Chronic Illness & Anxiety

I’ve addressed the trinity of illness, anxiety and intellect in: Intellorexia: Hyperintellect Enslaved by Anxiety. In this post I want to look at the act of trying to improve the health outcomes of a chronic condition with healthy foods and supplements.

Quality of Life Trap

Some chronic conditions can be maneuvered into remission. But many more involve symptoms where improvement is unlikely.
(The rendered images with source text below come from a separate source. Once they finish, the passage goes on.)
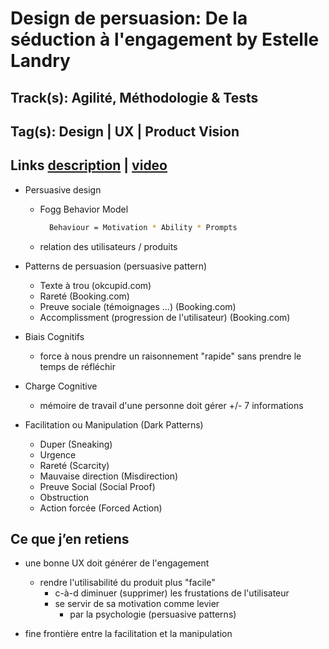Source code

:# Design de persuasion: De la séduction à l'engagement by Estelle Landry

## Track(s): Agilité, Méthodologie & Tests

## Tag(s): Design | UX | Product Vision

## Links [description][talk-description] | [video][talk-video]

- Persuasive design
  - Fogg Behavior Model  

    ```sh
      Behaviour = Motivation * Ability * Prompts
    ```

  - relation des utilisateurs / produits

- Patterns de persuasion (persuasive pattern)
  - Texte à trou (okcupid.com)
  - Rareté (Booking.com)
  - Preuve sociale (témoignages ...) (Booking.com)
  - Accomplissment (progression de l'utilisateur) (Booking.com)

- Biais Cognitifs
  - force à nous prendre un raisonnement "rapide" sans prendre le temps de réfléchir

- Charge Cognitive
  - mémoire de travail d'une personne doit gérer +/- 7 informations

- Facilitation ou Manipulation (Dark Patterns)
  - Duper (Sneaking)
  - Urgence
  - Rareté (Scarcity)
  - Mauvaise direction (Misdirection)
  - Preuve Social (Social Proof)
  - Obstruction
  - Action forcée (Forced Action)

## Ce que j’en retiens

- une bonne UX doit générer de l'engagement
  - rendre l'utilisabilité du produit plus "facile"
    - c-à-d diminuer (supprimer) les frustations de l'utilisateur
    - se servir de sa motivation comme levier
      - par la psychologie (persuasive patterns)

- fine frontière entre la facilitation et la manipulation

[talk-description]: (https://cfp.devoxx.fr/2021/talk/DLZ-7236/Design_de_persuasion_:_De_la_seduction_a_l'engagement_.html)
[talk-video]: (https://cfp.devoxx.fr/2021/talk/DLZ-7236/Design_de_persuasion_:_De_la_seduction_a_l'engagement_.html)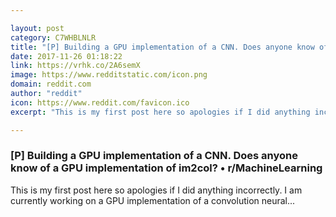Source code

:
 ```yaml
---

layout: post
category: C7WHBLNLR
title: "[P] Building a GPU implementation of a CNN. Does anyone know of a GPU implementation of im2col? • r/MachineLearning"
date: 2017-11-26 01:18:22
link: https://vrhk.co/2A6semX
image: https://www.redditstatic.com/icon.png
domain: reddit.com
author: "reddit"
icon: https://www.reddit.com/favicon.ico
excerpt: "This is my first post here so apologies if I did anything incorrectly. I am currently working on a GPU implementation of a convolution neural..."

---
```


### [P] Building a GPU implementation of a CNN. Does anyone know of a GPU implementation of im2col? • r/MachineLearning

This is my first post here so apologies if I did anything incorrectly. I am currently working on a GPU implementation of a convolution neural...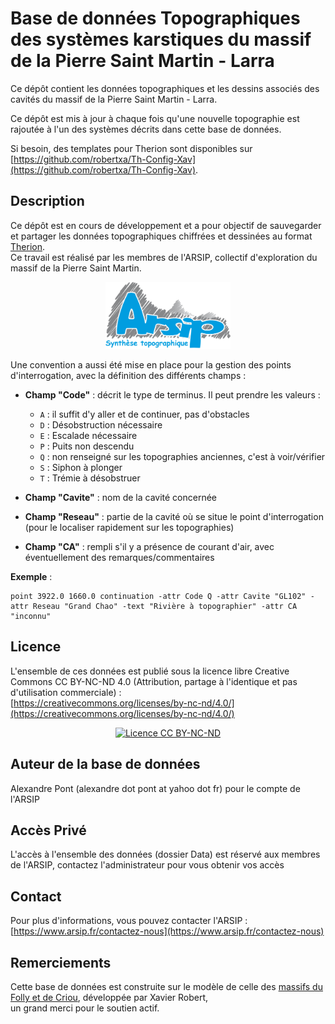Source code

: 
# Base de données Topographiques des systèmes karstiques du massif de la Pierre Saint Martin - Larra

Ce dépôt contient les données topographiques et les dessins associés des cavités du massif de la Pierre Saint Martin - Larra.

Ce dépôt est mis à jour à chaque fois qu'une nouvelle topographie est rajoutée à l'un des systèmes décrits dans cette base de données.

Si besoin, des templates pour Therion sont disponibles sur [https://github.com/robertxa/Th-Config-Xav](https://github.com/robertxa/Th-Config-Xav).

## Description

Ce dépôt est en cours de développement et a pour objectif de sauvegarder et partager les données topographiques chiffrées et dessinées au format [Therion](https://therion.speleo.sk/).  
Ce travail est réalisé par les membres de l'ARSIP, collectif d'exploration du massif de la Pierre Saint Martin.

<p align="center">
  <a href="http://arsip.fr/">
    <img src="https://github.com/Alex38Lyon/Synthese-PSM_LARRA/blob/18750f1230b7a92b2f528ac250fe979e51d9e3ce/Logos/Logo-ARSIP-Synthese-Topo.jpg" alt="ARSIP" width="200px">
  </a>
</p>

Une convention a aussi été mise en place pour la gestion des points d'interrogation, avec la définition des différents champs :

- **Champ "Code"** : décrit le type de terminus. Il peut prendre les valeurs :
  - `A` : il suffit d'y aller et de continuer, pas d'obstacles  
  - `D` : Désobstruction nécessaire  
  - `E` : Escalade nécessaire  
  - `P` : Puits non descendu  
  - `Q` : non renseigné sur les topographies anciennes, c'est à voir/vérifier  
  - `S` : Siphon à plonger  
  - `T` : Trémie à désobstruer

- **Champ "Cavite"** : nom de la cavité concernée  
- **Champ "Reseau"** : partie de la cavité où se situe le point d'interrogation (pour le localiser rapidement sur les topographies)  
- **Champ "CA"** : rempli s'il y a présence de courant d'air, avec éventuellement des remarques/commentaires

**Exemple** :  
```text
point 3922.0 1660.0 continuation -attr Code Q -attr Cavite "GL102" -attr Reseau "Grand Chao" -text "Rivière à topographier" -attr CA "inconnu"
```

## Licence

L'ensemble de ces données est publié sous la licence libre Creative Commons CC BY-NC-ND 4.0 (Attribution, partage à l'identique et pas d'utilisation commerciale) :  
[https://creativecommons.org/licenses/by-nc-nd/4.0/](https://creativecommons.org/licenses/by-nc-nd/4.0/)

<p align="center">
  <a href="https://creativecommons.org/licenses/by-nc-nd/4.0/">
    <img src="https://mirrors.creativecommons.org/presskit/buttons/88x31/png/by-nc-nd.png" alt="Licence CC BY-NC-ND" width="100px">
  </a>
</p>

## Auteur de la base de données

Alexandre Pont (alexandre dot pont at yahoo dot fr) pour le compte de l'ARSIP

## Accès Privé

L'accès à l'ensemble des données (dossier Data) est réservé aux membres de l'ARSIP, contactez l'administrateur pour vous obtenir vos accès

## Contact

Pour plus d'informations, vous pouvez contacter l'ARSIP : [https://www.arsip.fr/contactez-nous](https://www.arsip.fr/contactez-nous)

## Remerciements

Cette base de données est construite sur le modèle de celle des [massifs du Folly et de Criou](https://github.com/robertxa/Topographies-Samoens_Folly), développée par Xavier Robert,  
un grand merci pour le soutien actif.
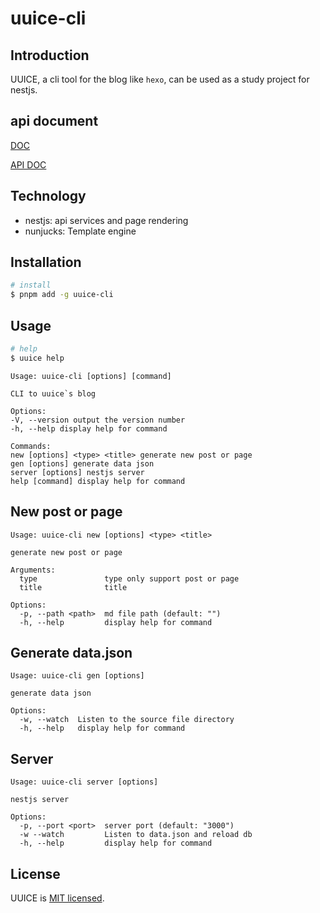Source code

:# uuice-cli

## Introduction

UUICE, a cli tool for the blog like `hexo`, can be used as a study project for nestjs.

## api document

[DOC](https://uuice.com/uuice-doc)

[API DOC](https://uuice.com/doc/api)

## Technology

- nestjs: api services and page rendering
- nunjucks: Template engine

## Installation

```bash
# install
$ pnpm add -g uuice-cli
```

## Usage

```bash
# help
$ uuice help
```

```
Usage: uuice-cli [options] [command]

CLI to uuice`s blog

Options:
-V, --version output the version number
-h, --help display help for command

Commands:
new [options] <type> <title> generate new post or page
gen [options] generate data json
server [options] nestjs server
help [command] display help for command
```

## New post or page

```
Usage: uuice-cli new [options] <type> <title>

generate new post or page

Arguments:
  type               type only support post or page
  title              title

Options:
  -p, --path <path>  md file path (default: "")
  -h, --help         display help for command
```

## Generate data.json

```
Usage: uuice-cli gen [options]

generate data json

Options:
  -w, --watch  Listen to the source file directory
  -h, --help   display help for command
```

## Server

```
Usage: uuice-cli server [options]

nestjs server

Options:
  -p, --port <port>  server port (default: "3000")
  -w --watch         Listen to data.json and reload db
  -h, --help         display help for command
```

## License

UUICE is [MIT licensed](LICENSE).
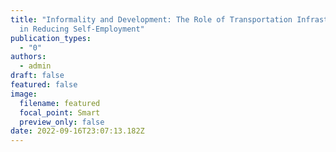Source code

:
 ```yaml
---
title: "Informality and Development: The Role of Transportation Infrastructure
  in Reducing Self-Employment"
publication_types:
  - "0"
authors:
  - admin
draft: false
featured: false
image:
  filename: featured
  focal_point: Smart
  preview_only: false
date: 2022-09-16T23:07:13.182Z
---
```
These conditions cause a loss of independence, financial instability, stresses on primary relationships, and often a lot of physical pain.

However in our culture, “I am going to beat this!” is the war cry you must convincingly utter as you suit up each morning. And there is an entire industry ready to help you go to war on yourself.

The chronically ill understandably turn the full force of their intellectual ability and focus on how to restore their health. But instead of an exercise in research, logic, analysis and action, it ends up being a covert takeover by the amygdala (more accurately the amygdalae— brain structures implicated in threat identification). This takeover reduces an already compromised quality of life even further.

In the absence of the strong emotional connection to pain, a creature might not experience sufficiently strong aversion to potential threats to ensure its survival. However, that loop can become problematic in the presence of chronic illness.

Patients with a predisposition to anxiety will experience a reinforced loop of emotional connection with overly sensitized interoceptive senses (the sense of what's going on inside the body) that leads them to see patterns where none exist.

In my experience it is very difficult to help someone in this situation identify that the very behaviors they apply, that they are sure improve the symptoms of their chronic condition, are further reducing their overall quality of life.

Few things are harder to disentangle than an anxiety disorder enmeshed with physical illness.

Chemical Body Burden: The Siren Song of Recovering Your Health

We all have varying levels of resilience to environmental stimuli, but not everything is about the food. And even when it might be about the food (which is far more rare than we think) then it still might not be in our locus of control to manipulate its impact on our health.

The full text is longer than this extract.